Data shown:
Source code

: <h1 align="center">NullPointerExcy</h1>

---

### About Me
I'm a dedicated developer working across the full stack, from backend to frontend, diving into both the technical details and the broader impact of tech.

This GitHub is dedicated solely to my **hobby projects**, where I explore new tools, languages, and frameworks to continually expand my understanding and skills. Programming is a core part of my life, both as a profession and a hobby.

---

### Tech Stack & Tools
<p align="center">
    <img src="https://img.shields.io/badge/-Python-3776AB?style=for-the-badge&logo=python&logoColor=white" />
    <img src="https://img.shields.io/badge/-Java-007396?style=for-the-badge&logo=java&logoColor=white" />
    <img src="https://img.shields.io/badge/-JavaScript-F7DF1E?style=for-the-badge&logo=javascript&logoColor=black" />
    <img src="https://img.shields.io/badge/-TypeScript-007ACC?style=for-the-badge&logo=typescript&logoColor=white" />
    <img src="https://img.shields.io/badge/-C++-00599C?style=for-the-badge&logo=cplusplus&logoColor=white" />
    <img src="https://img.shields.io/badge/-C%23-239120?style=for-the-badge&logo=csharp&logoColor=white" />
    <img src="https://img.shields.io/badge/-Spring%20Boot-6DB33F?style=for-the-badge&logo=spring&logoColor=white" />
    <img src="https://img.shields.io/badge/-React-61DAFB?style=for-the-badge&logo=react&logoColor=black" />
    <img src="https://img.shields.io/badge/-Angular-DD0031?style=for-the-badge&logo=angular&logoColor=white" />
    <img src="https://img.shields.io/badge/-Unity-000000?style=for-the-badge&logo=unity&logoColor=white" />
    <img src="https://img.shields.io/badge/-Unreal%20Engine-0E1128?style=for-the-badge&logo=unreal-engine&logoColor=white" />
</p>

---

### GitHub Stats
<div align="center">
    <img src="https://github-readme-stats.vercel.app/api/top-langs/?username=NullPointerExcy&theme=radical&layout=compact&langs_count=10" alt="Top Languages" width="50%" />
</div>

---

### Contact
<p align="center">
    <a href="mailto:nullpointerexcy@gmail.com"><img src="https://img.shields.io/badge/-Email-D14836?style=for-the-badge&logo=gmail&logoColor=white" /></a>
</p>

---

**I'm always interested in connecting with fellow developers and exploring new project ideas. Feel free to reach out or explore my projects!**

Exercise objective: Each line of the entries where the string "dedicated" occurs should be shown.

Response area:
I'm a dedicated developer working across the full stack, from backend to frontend, diving into both the technical details and the broader impact of tech.
This GitHub is dedicated solely to my **hobby projects**, where I explore new tools, languages, and frameworks to continually expand my understanding and skills. Programming is a core part of my life, both as a profession and a hobby.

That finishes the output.